* _THE TASK_: Further down are entries; set down exactly and only the lines from the one with "The data used" up to and including the one with "localStorage의 저장 공간의 용량은 대략 5MB이다.", dropping each picture.

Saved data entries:
========
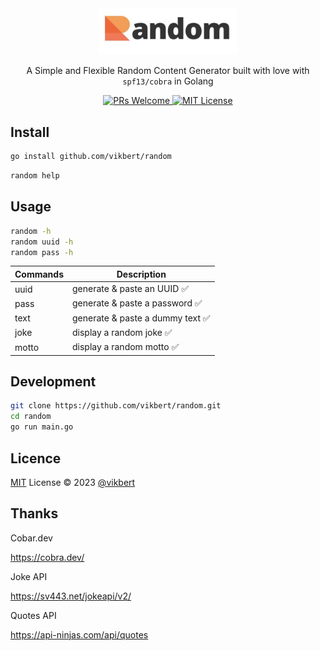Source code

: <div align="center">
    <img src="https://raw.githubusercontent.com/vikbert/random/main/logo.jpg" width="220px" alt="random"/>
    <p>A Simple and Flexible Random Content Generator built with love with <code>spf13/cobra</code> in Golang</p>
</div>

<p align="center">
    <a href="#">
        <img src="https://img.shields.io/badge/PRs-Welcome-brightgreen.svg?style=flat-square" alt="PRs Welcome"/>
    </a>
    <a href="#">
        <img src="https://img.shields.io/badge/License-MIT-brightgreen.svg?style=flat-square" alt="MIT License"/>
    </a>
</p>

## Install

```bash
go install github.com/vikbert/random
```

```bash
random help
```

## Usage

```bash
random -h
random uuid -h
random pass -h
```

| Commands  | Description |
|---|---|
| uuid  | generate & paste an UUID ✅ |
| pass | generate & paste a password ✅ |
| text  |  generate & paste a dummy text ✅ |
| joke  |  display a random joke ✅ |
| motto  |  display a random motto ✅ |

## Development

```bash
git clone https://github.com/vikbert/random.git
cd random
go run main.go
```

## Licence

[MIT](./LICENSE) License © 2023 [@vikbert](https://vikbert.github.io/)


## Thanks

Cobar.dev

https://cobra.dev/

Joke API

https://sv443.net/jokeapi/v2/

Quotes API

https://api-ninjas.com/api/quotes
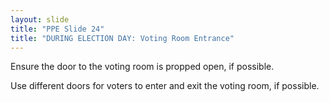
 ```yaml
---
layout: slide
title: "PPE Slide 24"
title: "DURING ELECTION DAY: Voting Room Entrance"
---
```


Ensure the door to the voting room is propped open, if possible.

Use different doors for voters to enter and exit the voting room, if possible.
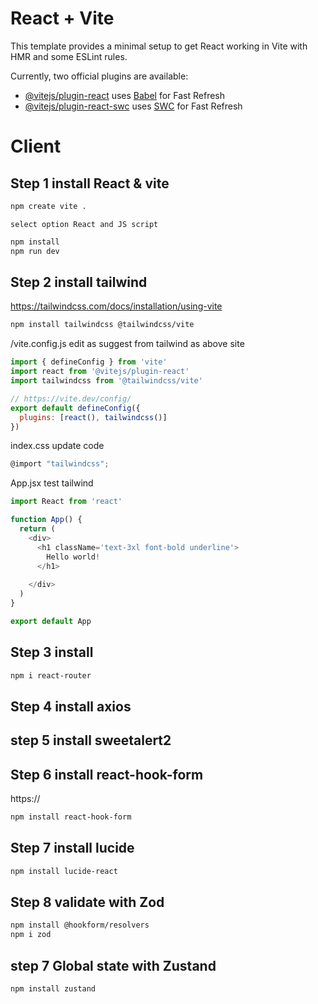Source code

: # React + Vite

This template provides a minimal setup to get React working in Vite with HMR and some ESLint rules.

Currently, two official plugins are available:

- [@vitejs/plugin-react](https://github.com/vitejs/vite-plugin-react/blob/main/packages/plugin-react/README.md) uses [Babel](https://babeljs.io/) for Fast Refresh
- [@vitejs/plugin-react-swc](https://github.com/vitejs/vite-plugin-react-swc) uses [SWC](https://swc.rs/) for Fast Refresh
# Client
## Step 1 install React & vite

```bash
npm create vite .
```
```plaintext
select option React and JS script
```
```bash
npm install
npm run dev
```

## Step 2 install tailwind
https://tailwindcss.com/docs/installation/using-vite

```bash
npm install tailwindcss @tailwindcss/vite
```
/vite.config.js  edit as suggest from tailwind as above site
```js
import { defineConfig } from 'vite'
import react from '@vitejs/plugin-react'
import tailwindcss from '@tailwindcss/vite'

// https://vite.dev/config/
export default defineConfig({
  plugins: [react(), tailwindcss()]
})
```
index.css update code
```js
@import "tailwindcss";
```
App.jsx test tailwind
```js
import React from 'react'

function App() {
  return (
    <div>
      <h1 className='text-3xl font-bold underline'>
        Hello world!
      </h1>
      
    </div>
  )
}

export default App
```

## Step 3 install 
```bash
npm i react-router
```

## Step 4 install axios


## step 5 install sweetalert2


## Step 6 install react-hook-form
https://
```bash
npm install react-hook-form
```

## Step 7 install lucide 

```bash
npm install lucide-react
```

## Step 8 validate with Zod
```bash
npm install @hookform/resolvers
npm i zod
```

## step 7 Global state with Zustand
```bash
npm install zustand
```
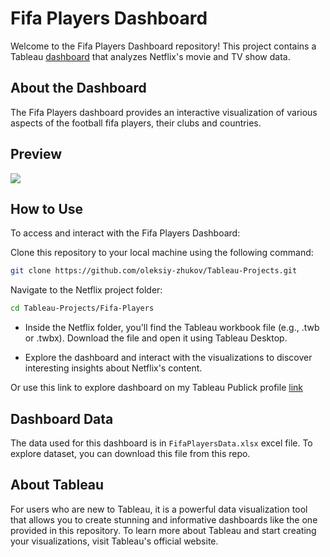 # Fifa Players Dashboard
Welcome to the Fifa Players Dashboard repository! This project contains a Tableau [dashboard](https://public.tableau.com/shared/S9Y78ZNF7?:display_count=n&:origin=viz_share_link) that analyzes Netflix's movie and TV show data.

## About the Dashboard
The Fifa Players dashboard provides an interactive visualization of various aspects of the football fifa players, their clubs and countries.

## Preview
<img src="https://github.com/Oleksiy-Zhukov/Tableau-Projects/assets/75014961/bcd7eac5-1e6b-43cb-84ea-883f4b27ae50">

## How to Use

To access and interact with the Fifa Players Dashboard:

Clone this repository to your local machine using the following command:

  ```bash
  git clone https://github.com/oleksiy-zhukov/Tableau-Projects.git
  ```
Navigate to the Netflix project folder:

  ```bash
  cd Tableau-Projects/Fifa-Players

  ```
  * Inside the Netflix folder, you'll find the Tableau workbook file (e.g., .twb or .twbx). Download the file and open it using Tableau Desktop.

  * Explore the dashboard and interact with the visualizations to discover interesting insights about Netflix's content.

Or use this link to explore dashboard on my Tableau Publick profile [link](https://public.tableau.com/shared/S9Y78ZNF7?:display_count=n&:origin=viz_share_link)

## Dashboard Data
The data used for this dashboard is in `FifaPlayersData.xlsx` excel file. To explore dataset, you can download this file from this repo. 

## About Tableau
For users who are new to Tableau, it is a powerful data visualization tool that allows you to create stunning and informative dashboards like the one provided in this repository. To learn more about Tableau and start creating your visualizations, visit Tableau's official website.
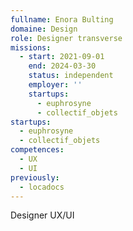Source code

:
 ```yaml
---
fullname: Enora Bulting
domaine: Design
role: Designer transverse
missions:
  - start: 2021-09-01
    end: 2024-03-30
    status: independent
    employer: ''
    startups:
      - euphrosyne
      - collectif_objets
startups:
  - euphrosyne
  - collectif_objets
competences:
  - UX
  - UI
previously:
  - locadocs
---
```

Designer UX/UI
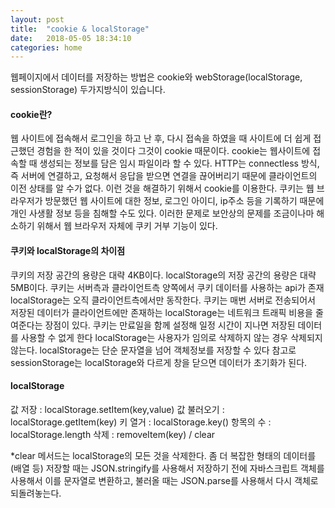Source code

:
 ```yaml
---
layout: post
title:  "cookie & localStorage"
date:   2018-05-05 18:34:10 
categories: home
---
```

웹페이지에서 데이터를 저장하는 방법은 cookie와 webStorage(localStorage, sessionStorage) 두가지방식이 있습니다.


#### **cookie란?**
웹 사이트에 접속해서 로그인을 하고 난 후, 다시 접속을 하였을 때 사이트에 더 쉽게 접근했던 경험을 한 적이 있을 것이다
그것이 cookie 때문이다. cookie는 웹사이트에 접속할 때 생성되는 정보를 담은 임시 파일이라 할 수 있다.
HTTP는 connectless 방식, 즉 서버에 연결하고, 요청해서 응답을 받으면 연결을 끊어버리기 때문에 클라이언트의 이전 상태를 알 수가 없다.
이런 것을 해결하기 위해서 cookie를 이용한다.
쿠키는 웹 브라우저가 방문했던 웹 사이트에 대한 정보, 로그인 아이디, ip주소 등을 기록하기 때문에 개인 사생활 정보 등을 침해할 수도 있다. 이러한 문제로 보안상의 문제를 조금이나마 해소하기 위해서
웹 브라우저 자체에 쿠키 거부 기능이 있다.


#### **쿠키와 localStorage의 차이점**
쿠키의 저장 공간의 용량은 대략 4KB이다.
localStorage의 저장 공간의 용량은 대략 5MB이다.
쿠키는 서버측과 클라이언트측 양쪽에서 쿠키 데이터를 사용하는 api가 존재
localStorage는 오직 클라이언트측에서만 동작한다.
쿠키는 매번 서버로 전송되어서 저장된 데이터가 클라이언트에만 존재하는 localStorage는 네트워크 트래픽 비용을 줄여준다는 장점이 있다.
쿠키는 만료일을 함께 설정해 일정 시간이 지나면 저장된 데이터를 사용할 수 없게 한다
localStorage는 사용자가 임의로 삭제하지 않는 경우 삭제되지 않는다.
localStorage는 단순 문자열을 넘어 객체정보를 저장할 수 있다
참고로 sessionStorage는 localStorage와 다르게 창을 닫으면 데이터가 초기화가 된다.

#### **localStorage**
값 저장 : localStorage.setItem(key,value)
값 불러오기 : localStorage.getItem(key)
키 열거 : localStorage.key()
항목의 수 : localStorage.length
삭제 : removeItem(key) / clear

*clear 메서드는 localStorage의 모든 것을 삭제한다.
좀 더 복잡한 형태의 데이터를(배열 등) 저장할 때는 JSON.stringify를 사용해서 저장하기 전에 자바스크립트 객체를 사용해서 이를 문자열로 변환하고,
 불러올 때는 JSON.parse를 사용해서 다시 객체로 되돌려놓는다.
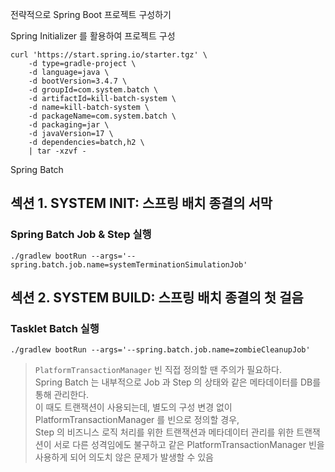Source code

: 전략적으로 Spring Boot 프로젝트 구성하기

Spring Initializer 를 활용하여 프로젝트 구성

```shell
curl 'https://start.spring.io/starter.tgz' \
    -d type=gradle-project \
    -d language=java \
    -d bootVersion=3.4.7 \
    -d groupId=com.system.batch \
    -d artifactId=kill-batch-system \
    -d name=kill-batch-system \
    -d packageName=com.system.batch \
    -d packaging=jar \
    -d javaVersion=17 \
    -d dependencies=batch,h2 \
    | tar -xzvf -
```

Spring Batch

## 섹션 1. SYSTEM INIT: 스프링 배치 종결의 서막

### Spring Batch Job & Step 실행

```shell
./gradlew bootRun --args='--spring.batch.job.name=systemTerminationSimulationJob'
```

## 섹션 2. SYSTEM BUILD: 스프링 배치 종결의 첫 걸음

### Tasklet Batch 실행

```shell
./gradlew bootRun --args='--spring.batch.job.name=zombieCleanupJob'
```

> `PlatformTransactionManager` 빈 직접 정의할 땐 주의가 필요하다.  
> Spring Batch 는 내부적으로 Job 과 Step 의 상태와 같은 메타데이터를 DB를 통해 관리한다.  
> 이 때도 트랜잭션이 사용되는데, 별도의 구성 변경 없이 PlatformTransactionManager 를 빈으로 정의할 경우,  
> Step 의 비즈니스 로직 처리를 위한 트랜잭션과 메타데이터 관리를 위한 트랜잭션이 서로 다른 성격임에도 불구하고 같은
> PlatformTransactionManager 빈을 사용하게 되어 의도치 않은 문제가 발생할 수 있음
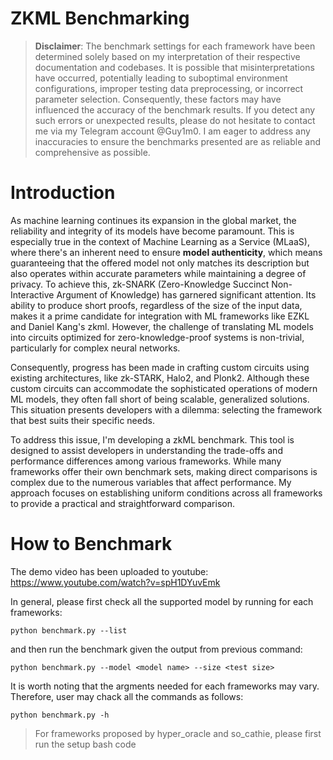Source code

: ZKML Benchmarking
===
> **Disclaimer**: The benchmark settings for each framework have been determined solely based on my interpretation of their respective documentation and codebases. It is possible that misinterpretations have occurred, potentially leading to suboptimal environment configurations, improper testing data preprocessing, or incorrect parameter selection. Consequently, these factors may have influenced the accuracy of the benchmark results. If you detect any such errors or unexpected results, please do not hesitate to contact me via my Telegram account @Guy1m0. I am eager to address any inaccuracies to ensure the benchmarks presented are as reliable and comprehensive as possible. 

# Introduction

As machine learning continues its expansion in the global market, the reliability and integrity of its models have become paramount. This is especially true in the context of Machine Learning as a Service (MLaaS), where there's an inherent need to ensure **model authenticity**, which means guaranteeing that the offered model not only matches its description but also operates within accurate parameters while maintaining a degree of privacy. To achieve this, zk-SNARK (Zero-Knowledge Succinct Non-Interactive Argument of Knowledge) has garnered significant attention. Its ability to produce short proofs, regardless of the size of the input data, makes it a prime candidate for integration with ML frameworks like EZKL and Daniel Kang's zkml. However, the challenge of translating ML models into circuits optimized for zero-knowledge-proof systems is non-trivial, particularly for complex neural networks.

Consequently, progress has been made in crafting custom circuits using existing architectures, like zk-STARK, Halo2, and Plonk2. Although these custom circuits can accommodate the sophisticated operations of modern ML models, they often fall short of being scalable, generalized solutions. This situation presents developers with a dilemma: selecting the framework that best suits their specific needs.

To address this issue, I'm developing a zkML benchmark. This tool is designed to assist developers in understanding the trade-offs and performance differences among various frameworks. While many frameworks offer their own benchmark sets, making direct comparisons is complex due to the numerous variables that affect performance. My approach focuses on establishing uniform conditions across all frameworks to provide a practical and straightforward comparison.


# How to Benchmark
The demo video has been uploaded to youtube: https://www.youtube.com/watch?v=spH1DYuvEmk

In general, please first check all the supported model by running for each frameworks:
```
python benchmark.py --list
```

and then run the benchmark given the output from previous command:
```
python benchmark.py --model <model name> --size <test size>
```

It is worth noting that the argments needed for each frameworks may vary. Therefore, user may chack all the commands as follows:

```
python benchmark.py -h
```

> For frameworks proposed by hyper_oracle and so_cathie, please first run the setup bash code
========
* _ANSWER SECTION_:
The data used for this dashboard is in `FifaPlayersData.xlsx` excel file. To explore dataset, you can download this file from this repo. 

## About Tableau
For users who are new to Tableau, it is a powerful data visualization tool that allows you to create stunning and informative dashboards like the one provided in this repository. To learn more about Tableau and start creating your visualizations, visit Tableau's official website.
Source code

:
 ```yaml
---
fullname: Enora Bulting
domaine: Design
role: Designer transverse
missions:
  - start: 2021-09-01
    end: 2024-03-30
    status: independent
    employer: ''
    startups:
      - euphrosyne
      - collectif_objets
startups:
  - euphrosyne
  - collectif_objets
competences:
  - UX
  - UI
previously:
  - locadocs
---
```

Designer UX/UI
Source code

:
 ```yaml
---
layout: post
title:  "cookie & localStorage"
date:   2018-05-05 18:34:10 
categories: home
---
```

웹페이지에서 데이터를 저장하는 방법은 cookie와 webStorage(localStorage, sessionStorage) 두가지방식이 있습니다.


#### **cookie란?**
웹 사이트에 접속해서 로그인을 하고 난 후, 다시 접속을 하였을 때 사이트에 더 쉽게 접근했던 경험을 한 적이 있을 것이다
그것이 cookie 때문이다. cookie는 웹사이트에 접속할 때 생성되는 정보를 담은 임시 파일이라 할 수 있다.
HTTP는 connectless 방식, 즉 서버에 연결하고, 요청해서 응답을 받으면 연결을 끊어버리기 때문에 클라이언트의 이전 상태를 알 수가 없다.
이런 것을 해결하기 위해서 cookie를 이용한다.
쿠키는 웹 브라우저가 방문했던 웹 사이트에 대한 정보, 로그인 아이디, ip주소 등을 기록하기 때문에 개인 사생활 정보 등을 침해할 수도 있다. 이러한 문제로 보안상의 문제를 조금이나마 해소하기 위해서
웹 브라우저 자체에 쿠키 거부 기능이 있다.


#### **쿠키와 localStorage의 차이점**
쿠키의 저장 공간의 용량은 대략 4KB이다.
localStorage의 저장 공간의 용량은 대략 5MB이다.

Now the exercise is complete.